Au niveau collectif, le processus est le même. En se prétendant la cause unique et éternelle des souffrances des minorités, l’Occident dans lequel les wokes prospèrent ne bat sa coulpe que pour mieux asseoir son emprise. Les minoritaires sont déchus d’une responsabilité et d’un destin propre et deviennent les purs objets de pénitence de l’Occident. D’un côté, les dominants-causes et de l’autre les minoritaires-conséquences. Le despotisme du colonisateur d’antan se pratiquait au prétexte d’apporter les bienfaits de sa civilisation aux «peuples primitifs». Le despotisme wokiste se pratique aujourd’hui au nom de l’autoflagellation. C’est par la mortification que l’Occident wokisé continue inconsciemment de s’instaurer comme unique force agissante de l’Histoire.

Le combat pour l’idéal républicain est aujourd’hui pétrifié, coagulé, lyophilisé. Le wokisme s’infiltre actuellement dans ces failles stratégiques pour croître de façon exponentielle. Renaud Large et Ruben Rabinovitch

Comment défendre l’idéal républicain face à ces nouvelles idéologies ? La clef se trouve-t-elle dans la défense de notre héritage commun, de notre histoire ?

Les idéaux politiques demeurent toujours asymptotiques : ils approchent sans cesse et ne touchent jamais. Il n’en reste pas moins qu’ils permettent de tracer le chemin menant vers une vie bonne en société. En faisant accepter à tous ses constituants d’être les dépositaires, les responsables et les porteurs d’une Histoire plus vieille qu’eux, l’idéal républicain ambitionne de permettre à des individus épars de constituer un même peuple, uni et solidaire d’un destin commun. Mais, celui-ci ne se construit pas sur les illusions, les imprécations vides de sens et les lâchetés coupables. La concorde sociale n’est jamais ni un acquis, ni une rente, mais un effort à renouveler constamment, une ambition à entretenir sans cesse.
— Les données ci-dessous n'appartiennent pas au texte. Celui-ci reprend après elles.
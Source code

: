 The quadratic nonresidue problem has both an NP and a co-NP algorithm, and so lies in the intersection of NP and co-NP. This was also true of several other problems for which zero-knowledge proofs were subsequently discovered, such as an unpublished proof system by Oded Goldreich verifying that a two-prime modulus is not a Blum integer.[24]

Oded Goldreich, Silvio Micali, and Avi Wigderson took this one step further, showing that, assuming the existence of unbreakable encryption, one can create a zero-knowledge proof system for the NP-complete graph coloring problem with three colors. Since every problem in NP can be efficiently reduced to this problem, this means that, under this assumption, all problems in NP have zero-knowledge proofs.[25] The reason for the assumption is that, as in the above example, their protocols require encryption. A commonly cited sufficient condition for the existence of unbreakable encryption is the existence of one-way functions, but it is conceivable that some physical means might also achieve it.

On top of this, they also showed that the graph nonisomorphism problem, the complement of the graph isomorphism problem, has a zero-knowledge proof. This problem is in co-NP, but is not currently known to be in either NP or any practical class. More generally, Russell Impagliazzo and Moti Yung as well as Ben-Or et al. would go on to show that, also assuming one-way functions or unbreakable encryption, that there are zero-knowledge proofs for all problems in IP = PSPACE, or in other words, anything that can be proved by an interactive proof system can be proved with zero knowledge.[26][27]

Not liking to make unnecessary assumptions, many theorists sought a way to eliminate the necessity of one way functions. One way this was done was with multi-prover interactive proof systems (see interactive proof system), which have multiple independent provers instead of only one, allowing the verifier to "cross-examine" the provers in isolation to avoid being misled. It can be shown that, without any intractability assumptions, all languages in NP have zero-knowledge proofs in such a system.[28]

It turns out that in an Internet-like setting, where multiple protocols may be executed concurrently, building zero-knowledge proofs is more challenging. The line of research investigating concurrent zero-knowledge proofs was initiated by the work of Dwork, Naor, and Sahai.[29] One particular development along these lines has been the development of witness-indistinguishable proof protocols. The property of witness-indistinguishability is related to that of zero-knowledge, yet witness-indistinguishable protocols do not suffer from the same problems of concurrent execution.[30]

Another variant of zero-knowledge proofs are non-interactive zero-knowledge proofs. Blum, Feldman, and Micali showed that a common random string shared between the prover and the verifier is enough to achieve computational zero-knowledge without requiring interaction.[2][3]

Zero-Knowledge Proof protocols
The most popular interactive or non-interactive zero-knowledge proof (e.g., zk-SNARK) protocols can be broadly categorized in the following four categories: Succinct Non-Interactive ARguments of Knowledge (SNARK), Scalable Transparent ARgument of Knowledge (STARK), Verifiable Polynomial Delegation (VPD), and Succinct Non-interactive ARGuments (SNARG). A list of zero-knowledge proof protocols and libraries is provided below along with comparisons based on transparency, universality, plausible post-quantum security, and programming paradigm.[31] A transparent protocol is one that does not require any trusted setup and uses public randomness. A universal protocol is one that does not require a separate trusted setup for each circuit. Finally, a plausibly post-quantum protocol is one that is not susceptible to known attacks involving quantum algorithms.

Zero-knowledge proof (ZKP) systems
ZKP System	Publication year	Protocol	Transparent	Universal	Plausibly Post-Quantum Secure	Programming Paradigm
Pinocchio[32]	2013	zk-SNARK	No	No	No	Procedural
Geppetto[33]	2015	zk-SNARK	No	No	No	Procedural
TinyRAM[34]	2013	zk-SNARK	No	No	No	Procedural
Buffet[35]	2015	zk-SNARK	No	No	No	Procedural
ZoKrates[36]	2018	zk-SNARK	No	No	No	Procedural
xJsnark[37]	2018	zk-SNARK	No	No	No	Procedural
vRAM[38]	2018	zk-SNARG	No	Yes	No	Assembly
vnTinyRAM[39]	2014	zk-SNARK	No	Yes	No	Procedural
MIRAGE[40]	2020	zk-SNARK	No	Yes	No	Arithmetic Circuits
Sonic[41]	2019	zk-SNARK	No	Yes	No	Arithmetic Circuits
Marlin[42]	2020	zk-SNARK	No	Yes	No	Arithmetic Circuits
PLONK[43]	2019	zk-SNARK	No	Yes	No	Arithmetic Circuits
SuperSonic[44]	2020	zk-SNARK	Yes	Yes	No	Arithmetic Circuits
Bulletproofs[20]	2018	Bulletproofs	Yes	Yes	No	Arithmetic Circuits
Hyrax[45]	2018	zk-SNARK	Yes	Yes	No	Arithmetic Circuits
La défense d’une authentique culture républicaine, ces dernières décennies, s’est enfermée dans une approche figée et intellectualisante de l’enjeu. La défense de l’idéal républicain s’apparente désormais à «un truc de vieux». Pour preuve, la nouvelle génération succombe progressivement, comme s’en font l’écho les sondages, aux sirènes du wokisme. Le combat pour l’idéal républicain est aujourd’hui pétrifié, coagulé, lyophilisé. Il gagnerait grandement à rencontrer les méthodes de l’agitprop situationniste. Le wokisme s’infiltre actuellement dans ces failles stratégiques pour croître de façon exponentielle.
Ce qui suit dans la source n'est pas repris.